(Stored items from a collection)
======

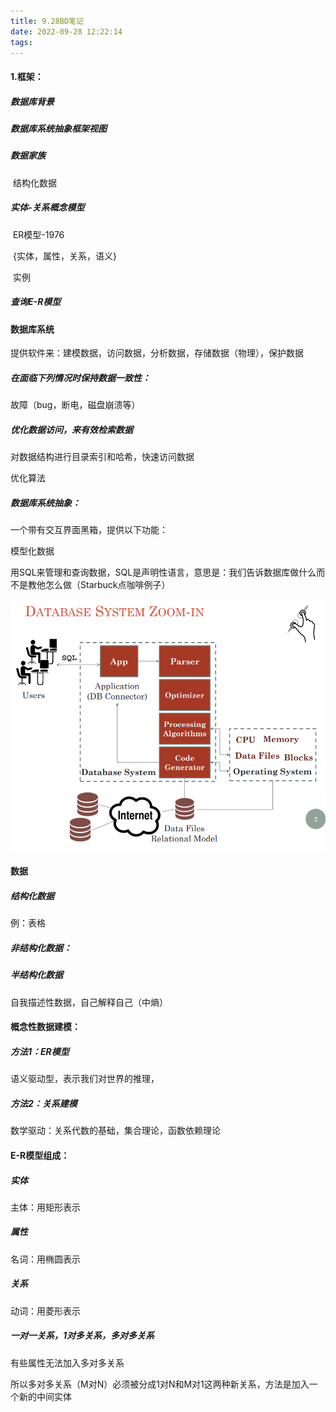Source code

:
 ```yaml
---
title: 9.28BD笔记
date: 2022-09-28 12:22:14
tags:
---
```


#### 1.框架：

##### 数据库背景

##### 数据库系统抽象框架视图

##### 数据家族

​	结构化数据

##### 实体-关系概念模型

​	ER模型-1976

​	{实体，属性，关系，语义}

​	实例

##### 查询E-R模型

#### 数据库系统

提供软件来：建模数据，访问数据，分析数据，存储数据（物理），保护数据

##### 在面临下列情况时保持数据一致性：

故障（bug，断电，磁盘崩溃等）

##### 优化数据访问，来有效检索数据

对数据结构进行目录索引和哈希，快速访问数据

优化算法

##### 数据库系统抽象：

一个带有交互界面黑箱，提供以下功能：

模型化数据

用SQL来管理和查询数据，SQL是声明性语言，意思是：我们告诉数据库做什么而不是教他怎么做（Starbuck点咖啡例子）

![image-20220928132930336](9-28BD笔记/image-20220928132930336.png)

#### 数据

##### 结构化数据

例：表格

##### 非结构化数据：

##### 半结构化数据

自我描述性数据，自己解释自己（中熵）

#### 概念性数据建模：

##### 方法1：ER模型

语义驱动型，表示我们对世界的推理，

##### 方法2：关系建模

数学驱动：关系代数的基础，集合理论，函数依赖理论

#### E-R模型组成：

##### 实体

主体：用矩形表示

##### 属性

名词：用椭圆表示

##### 关系

动词：用菱形表示

##### 一对一关系，1对多关系，多对多关系

有些属性无法加入多对多关系

所以多对多关系（M对N）必须被分成1对N和M对1这两种新关系，方法是加入一个新的中间实体
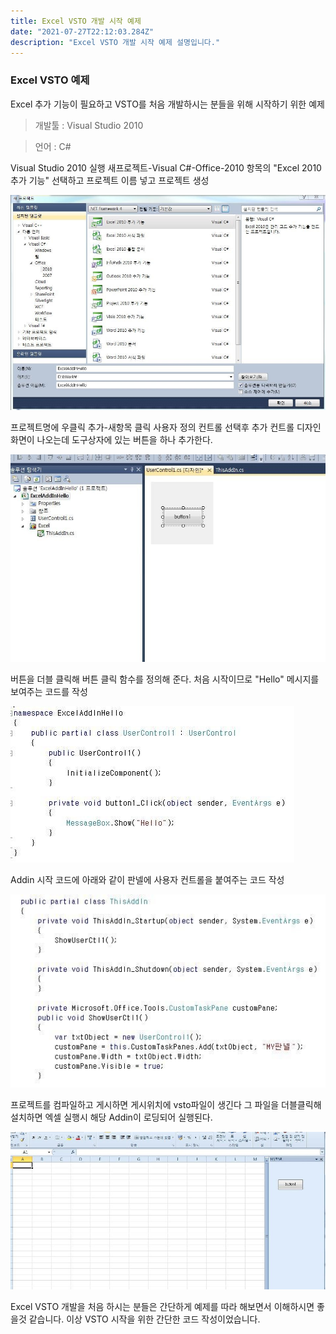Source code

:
 ```yaml
---
title: Excel VSTO 개발 시작 예제
date: "2021-07-27T22:12:03.284Z"
description: "Excel VSTO 개발 시작 예제 설명입니다."
---
```


### Excel VSTO 예제
Excel 추가 기능이 필요하고 VSTO를 처음 개발하시는 분들을 위해 시작하기 위한 예제

> 개발툴 : Visual Studio 2010

> 언어 : C#

Visual Studio 2010 실행
새프로젝트-Visual C#-Office-2010 항목의 "Excel 2010 추가 기능" 선택하고 프로젝트 이름 넣고 프로젝트 생성

![Excel1](ex1.jpg)

프로젝트명에 우클릭 추가-새항목 클릭
사용자 정의 컨트롤 선택후 추가
컨트롤 디자인 화면이 나오는데 도구상자에 있는 버튼을 하나 추가한다.

![Excel2](ex2.jpg)

버튼을 더블 클릭해 버튼 클릭 함수를 정의해 준다.
처음 시작이므로 "Hello" 메시지를 보여주는 코드를 작성

![Excel3](ex3.jpg)

Addin 시작 코드에 아래와 같이 판넬에 사용자 컨트롤을 붙여주는 코드 작성

![Excel4](ex4.jpg)

프로젝트를 컴파일하고 게시하면 게시위치에 vsto파일이 생긴다
그 파일을 더블클릭해 설치하면 엑셀 실행시 해당 Addin이 로딩되어 실행된다.

![Excel5](ex5.jpg)

Excel VSTO 개발을 처음 하시는 분들은 간단하게 예제를 따라 해보면서 이해하시면 좋을것 같습니다.
이상 VSTO 시작을 위한 간단한 코드 작성이었습니다.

======

An exact copy of the entries above is required; pictures are not part of it.

Source code

:
 ```yaml
---
title: 9.28BD笔记
date: 2022-09-28 12:22:14
tags:
---
```


#### 1.框架：

##### 数据库背景

##### 数据库系统抽象框架视图

##### 数据家族

​	结构化数据

##### 实体-关系概念模型

​	ER模型-1976

​	{实体，属性，关系，语义}

​	实例

##### 查询E-R模型

#### 数据库系统

提供软件来：建模数据，访问数据，分析数据，存储数据（物理），保护数据

##### 在面临下列情况时保持数据一致性：

故障（bug，断电，磁盘崩溃等）

##### 优化数据访问，来有效检索数据

对数据结构进行目录索引和哈希，快速访问数据

优化算法

##### 数据库系统抽象：

一个带有交互界面黑箱，提供以下功能：

模型化数据

用SQL来管理和查询数据，SQL是声明性语言，意思是：我们告诉数据库做什么而不是教他怎么做（Starbuck点咖啡例子）

![image-20220928132930336](9-28BD笔记/image-20220928132930336.png)

#### 数据

##### 结构化数据

例：表格

##### 非结构化数据：

##### 半结构化数据

自我描述性数据，自己解释自己（中熵）

#### 概念性数据建模：

##### 方法1：ER模型

语义驱动型，表示我们对世界的推理，

##### 方法2：关系建模

数学驱动：关系代数的基础，集合理论，函数依赖理论

#### E-R模型组成：

##### 实体

主体：用矩形表示

##### 属性

名词：用椭圆表示

##### 关系

动词：用菱形表示

##### 一对一关系，1对多关系，多对多关系

有些属性无法加入多对多关系

所以多对多关系（M对N）必须被分成1对N和M对1这两种新关系，方法是加入一个新的中间实体
Source code

:
 ```yaml
---
title: Excel VSTO 개발 시작 예제
date: "2021-07-27T22:12:03.284Z"
description: "Excel VSTO 개발 시작 예제 설명입니다."
---
```


### Excel VSTO 예제
Excel 추가 기능이 필요하고 VSTO를 처음 개발하시는 분들을 위해 시작하기 위한 예제

> 개발툴 : Visual Studio 2010

> 언어 : C#

Visual Studio 2010 실행
새프로젝트-Visual C#-Office-2010 항목의 "Excel 2010 추가 기능" 선택하고 프로젝트 이름 넣고 프로젝트 생성

![Excel1](ex1.jpg)

프로젝트명에 우클릭 추가-새항목 클릭
사용자 정의 컨트롤 선택후 추가
컨트롤 디자인 화면이 나오는데 도구상자에 있는 버튼을 하나 추가한다.

![Excel2](ex2.jpg)

버튼을 더블 클릭해 버튼 클릭 함수를 정의해 준다.
처음 시작이므로 "Hello" 메시지를 보여주는 코드를 작성

![Excel3](ex3.jpg)

Addin 시작 코드에 아래와 같이 판넬에 사용자 컨트롤을 붙여주는 코드 작성

![Excel4](ex4.jpg)

프로젝트를 컴파일하고 게시하면 게시위치에 vsto파일이 생긴다
그 파일을 더블클릭해 설치하면 엑셀 실행시 해당 Addin이 로딩되어 실행된다.

![Excel5](ex5.jpg)

Excel VSTO 개발을 처음 하시는 분들은 간단하게 예제를 따라 해보면서 이해하시면 좋을것 같습니다.
이상 VSTO 시작을 위한 간단한 코드 작성이었습니다.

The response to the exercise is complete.